Алина вошла в комнату. Мама уже сидела в своем любимом кресле и смотрела программу «Утро». Вид у нее был уставший и какой-то потерянный. Глаза тусклые, волосы неприбранные, скорбная складка у рта. И не скажешь, что она когда-то была красавицей. А ведь была! Алина видела фотографии. На них мама лучезарно улыбалась, демонстрируя ровные мелкие зубки, искрила черными глазами, показывала стройные ножки, демонстрировала ладную, затянутую в кримплен фигуру. И была так свежа, непосредственна, весела, задорна... Куда все делось? Ну свежесть – понятно, годы съели. Но веселость и задор где? Где искорки в глазах, где кокетливые ямочки на щеках? Все ушло. И искры, и ямочки. В наличии только варикоз, тромбоз, остеохондроз да непомерная усталость.
Алина пристально посмотрела на мать. Н-да... Изменилась матушка с тех благословенных семидесятых.

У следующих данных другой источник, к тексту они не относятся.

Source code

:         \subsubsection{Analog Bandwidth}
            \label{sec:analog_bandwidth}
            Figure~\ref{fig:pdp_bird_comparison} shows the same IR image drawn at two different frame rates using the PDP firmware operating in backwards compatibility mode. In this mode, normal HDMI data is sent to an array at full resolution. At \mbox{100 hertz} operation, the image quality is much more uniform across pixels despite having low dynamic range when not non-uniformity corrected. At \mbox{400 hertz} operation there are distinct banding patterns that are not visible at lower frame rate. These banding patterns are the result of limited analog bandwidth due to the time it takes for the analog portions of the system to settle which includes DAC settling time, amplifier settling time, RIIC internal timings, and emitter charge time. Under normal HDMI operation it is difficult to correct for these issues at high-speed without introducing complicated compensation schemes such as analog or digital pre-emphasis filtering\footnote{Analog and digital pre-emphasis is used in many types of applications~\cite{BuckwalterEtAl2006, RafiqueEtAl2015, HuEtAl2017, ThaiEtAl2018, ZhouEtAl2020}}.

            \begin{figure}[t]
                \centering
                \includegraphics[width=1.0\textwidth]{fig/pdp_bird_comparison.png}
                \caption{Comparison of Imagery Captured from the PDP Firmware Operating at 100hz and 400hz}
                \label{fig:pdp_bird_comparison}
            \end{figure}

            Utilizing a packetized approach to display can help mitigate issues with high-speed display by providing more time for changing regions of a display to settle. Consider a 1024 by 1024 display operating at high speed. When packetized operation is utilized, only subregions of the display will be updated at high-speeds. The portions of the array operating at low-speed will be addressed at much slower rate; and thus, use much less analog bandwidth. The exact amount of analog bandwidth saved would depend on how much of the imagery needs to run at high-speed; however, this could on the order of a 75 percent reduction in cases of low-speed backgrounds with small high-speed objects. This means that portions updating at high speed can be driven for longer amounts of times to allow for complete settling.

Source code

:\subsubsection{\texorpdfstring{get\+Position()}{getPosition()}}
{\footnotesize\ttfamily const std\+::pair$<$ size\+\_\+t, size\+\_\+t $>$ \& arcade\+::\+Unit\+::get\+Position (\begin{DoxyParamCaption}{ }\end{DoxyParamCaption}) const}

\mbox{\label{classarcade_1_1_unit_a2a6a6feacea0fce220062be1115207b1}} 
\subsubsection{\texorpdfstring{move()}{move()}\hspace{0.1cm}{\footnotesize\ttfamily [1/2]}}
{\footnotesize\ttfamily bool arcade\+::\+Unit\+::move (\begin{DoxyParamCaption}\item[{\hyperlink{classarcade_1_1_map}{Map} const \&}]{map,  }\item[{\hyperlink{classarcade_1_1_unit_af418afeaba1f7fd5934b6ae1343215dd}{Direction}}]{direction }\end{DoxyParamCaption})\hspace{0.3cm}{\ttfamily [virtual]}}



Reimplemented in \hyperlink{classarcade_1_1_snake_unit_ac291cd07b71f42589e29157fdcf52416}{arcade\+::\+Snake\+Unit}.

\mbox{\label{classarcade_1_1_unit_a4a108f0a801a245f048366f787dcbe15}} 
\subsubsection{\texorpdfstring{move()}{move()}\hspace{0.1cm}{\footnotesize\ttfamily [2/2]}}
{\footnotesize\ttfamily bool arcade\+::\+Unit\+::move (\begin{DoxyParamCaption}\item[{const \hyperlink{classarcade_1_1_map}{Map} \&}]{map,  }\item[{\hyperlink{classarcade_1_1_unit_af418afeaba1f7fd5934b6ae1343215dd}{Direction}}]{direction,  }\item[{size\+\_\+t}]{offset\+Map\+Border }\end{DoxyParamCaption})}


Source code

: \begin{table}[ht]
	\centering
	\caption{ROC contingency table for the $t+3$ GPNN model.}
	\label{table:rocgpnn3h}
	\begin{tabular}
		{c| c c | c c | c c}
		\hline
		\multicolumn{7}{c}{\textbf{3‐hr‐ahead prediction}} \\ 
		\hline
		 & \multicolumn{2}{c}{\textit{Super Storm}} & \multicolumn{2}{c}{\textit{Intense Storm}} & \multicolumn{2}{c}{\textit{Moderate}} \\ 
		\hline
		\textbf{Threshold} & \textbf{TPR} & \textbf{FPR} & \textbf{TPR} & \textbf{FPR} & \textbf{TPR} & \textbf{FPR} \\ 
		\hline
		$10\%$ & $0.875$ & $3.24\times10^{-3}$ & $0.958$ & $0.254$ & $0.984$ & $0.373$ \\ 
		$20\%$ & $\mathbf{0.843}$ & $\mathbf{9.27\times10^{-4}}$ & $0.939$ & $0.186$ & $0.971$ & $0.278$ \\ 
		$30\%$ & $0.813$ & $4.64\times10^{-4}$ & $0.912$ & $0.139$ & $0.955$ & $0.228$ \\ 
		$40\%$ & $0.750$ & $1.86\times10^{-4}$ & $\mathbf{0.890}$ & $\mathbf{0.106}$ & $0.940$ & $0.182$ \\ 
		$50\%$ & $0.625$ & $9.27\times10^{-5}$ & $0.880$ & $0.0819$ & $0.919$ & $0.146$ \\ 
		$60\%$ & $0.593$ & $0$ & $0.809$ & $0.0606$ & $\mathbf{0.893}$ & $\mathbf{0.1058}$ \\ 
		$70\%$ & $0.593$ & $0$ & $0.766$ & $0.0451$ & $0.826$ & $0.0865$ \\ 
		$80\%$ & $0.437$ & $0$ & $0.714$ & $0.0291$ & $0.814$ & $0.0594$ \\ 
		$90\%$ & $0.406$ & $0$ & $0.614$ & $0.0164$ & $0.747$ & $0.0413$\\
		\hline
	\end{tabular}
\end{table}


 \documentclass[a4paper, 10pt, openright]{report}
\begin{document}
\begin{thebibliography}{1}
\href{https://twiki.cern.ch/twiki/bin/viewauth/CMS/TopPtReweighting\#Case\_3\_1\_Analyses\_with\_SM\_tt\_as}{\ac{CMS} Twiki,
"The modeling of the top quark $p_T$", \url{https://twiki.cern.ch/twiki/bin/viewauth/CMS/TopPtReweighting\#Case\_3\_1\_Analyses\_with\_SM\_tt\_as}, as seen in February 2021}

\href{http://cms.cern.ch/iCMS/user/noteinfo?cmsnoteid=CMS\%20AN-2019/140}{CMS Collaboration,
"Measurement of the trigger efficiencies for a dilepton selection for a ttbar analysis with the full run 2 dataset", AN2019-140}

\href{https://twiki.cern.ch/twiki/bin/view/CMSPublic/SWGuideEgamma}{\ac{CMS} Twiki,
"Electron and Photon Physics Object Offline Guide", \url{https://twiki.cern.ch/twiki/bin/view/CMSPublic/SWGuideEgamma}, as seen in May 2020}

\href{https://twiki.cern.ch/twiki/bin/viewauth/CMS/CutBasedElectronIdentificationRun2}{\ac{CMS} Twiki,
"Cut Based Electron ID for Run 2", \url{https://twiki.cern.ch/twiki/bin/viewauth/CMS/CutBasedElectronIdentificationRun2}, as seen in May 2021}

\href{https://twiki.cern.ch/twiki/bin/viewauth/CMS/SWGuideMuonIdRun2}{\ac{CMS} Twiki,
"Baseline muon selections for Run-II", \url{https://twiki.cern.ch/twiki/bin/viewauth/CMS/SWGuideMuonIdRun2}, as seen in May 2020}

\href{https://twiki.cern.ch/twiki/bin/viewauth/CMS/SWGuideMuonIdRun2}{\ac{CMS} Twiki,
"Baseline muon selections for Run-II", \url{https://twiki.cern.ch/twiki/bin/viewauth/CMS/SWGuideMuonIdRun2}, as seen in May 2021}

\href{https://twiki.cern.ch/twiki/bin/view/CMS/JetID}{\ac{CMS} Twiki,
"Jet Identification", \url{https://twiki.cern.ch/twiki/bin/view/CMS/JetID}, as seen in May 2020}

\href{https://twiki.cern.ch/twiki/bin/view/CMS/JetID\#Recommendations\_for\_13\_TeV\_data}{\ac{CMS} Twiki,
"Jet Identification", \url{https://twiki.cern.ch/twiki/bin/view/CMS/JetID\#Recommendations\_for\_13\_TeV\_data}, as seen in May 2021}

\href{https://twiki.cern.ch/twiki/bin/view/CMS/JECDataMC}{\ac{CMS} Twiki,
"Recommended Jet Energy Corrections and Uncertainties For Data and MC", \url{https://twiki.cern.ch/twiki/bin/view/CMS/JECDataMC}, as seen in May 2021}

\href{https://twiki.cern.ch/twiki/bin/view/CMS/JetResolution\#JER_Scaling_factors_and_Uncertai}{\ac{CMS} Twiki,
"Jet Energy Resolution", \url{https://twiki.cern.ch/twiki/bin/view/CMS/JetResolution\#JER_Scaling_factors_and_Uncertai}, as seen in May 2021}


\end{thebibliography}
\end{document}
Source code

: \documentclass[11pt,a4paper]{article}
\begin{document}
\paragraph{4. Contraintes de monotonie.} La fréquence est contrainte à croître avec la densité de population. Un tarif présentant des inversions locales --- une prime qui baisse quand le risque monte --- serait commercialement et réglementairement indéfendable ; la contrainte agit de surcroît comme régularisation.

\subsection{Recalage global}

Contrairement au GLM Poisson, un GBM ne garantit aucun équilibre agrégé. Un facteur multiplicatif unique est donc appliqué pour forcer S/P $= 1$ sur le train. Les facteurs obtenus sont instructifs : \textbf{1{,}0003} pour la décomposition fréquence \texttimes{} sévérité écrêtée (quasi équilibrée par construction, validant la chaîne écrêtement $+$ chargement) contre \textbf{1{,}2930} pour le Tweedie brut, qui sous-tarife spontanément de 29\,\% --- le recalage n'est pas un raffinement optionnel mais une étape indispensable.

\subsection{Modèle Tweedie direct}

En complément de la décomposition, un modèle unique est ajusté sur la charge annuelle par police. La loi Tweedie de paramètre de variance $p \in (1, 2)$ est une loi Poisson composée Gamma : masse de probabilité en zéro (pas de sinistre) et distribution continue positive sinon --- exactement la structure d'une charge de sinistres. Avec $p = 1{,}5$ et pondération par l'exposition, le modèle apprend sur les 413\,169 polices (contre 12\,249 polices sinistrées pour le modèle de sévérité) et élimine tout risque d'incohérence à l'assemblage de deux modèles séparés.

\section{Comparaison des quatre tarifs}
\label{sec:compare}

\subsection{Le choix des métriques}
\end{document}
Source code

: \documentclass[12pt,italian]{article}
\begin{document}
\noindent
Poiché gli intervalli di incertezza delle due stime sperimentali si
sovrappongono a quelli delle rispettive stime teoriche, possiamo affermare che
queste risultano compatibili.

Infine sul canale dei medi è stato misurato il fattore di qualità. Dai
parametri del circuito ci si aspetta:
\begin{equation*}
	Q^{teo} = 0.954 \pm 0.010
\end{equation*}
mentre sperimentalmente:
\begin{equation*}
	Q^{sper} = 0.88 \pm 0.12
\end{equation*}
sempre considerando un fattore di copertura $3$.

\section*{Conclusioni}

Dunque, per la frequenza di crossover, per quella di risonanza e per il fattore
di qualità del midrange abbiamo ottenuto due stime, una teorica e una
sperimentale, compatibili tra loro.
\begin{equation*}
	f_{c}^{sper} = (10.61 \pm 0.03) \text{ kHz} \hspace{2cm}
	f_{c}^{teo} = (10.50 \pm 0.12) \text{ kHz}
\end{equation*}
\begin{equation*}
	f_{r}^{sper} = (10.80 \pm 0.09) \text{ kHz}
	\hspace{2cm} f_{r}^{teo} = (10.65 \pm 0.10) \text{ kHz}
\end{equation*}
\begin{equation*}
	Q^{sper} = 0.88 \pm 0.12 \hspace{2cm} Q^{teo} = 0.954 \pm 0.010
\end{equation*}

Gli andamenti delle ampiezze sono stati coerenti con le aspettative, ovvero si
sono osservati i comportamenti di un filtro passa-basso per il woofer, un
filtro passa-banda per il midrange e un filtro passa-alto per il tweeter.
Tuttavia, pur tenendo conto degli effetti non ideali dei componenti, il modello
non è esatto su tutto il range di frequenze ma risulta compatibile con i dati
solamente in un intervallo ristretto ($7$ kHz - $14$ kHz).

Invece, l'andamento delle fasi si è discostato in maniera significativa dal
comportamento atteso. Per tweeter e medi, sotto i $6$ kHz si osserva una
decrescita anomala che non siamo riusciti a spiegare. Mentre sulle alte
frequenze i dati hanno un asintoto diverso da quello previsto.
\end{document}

Постарела, подурнела. Особенно сдала в последнее время, когда ее из института попросили. Не помогли ни заслуги, ни стаж, ни слезные матушкины просьбы – выперли, вышвырнули, как устаревшее оборудование. А все гурьевская нимфетка. Влюбился профессор – вот идиот-то! – на старости лет в молоденькую практикантку и женился на ней. Да еще в замы к себе ее пристроил. А новобрачная, не будь дурой, живенько в отделении свои порядки установила, да и повыкидывала старейших работников на улицу, чтобы некому было ее за глаза выскочкой называть.